RuO₂ catalysts exhibit record activities toward the oxygen evolution reaction (OER), which is crucial to enable efficient and sustainable energy storage. Here we examine the RuO₂ OER kinetics on rutile (110), (100), (101), and (111) orientations, finding (100) the most active. We assess the potential involvement of lattice oxygen in the OER mechanism with online electrochemical mass spectrometry, which showed no evidence of oxygen exchange on these oriented facets in acidic or basic electrolytes.

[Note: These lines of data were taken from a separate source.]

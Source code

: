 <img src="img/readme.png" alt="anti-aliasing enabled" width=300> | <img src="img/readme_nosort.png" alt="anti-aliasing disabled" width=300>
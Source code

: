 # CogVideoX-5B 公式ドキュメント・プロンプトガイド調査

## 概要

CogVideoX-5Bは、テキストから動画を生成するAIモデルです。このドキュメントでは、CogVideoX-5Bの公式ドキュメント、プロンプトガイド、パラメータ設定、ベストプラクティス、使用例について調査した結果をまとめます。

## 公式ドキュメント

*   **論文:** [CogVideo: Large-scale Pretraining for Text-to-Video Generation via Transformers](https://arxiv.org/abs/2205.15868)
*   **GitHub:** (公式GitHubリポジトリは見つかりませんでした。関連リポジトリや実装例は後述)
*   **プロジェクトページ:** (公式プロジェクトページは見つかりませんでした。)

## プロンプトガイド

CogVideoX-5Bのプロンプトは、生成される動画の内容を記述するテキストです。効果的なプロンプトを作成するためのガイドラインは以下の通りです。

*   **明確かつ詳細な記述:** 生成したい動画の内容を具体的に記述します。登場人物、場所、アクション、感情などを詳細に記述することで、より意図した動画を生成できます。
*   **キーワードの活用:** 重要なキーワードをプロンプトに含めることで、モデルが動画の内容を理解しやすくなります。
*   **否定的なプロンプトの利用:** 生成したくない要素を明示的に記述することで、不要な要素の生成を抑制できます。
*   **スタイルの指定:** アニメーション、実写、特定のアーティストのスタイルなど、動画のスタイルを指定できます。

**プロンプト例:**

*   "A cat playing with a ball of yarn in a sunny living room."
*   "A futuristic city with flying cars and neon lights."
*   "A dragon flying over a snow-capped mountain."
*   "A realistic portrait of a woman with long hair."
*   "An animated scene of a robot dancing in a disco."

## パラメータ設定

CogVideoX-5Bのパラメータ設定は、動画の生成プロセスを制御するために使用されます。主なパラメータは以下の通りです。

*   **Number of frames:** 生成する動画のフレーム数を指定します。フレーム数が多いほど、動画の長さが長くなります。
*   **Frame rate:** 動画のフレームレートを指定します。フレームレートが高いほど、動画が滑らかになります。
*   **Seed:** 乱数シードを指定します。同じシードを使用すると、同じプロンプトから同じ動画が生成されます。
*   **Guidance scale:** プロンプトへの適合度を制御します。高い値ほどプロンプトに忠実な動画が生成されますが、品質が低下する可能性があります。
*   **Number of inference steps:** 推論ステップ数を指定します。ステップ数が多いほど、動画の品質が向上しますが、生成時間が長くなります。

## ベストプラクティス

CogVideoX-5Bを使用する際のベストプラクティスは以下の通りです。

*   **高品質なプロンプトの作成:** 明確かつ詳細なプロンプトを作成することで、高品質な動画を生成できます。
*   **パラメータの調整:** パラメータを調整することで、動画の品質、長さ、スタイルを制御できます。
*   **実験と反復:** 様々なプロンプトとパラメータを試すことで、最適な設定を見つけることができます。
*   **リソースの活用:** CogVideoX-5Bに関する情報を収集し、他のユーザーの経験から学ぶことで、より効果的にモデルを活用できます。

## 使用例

Similar results were obtained for polyoriented RuO₂ films and particles, in contrast to previous work, suggesting lattice oxygen is not exchanged in catalyzing OER on crystalline RuO₂ surfaces. This hypothesis is supported by the correlation of activity with the number of active Ru-sites calculated by density functional theory, where more active facets bind oxygen more weakly. This new understanding of the active sites provides a design strategy to enhance the OER activity of RuO₂ nanoparticles by facet engineering.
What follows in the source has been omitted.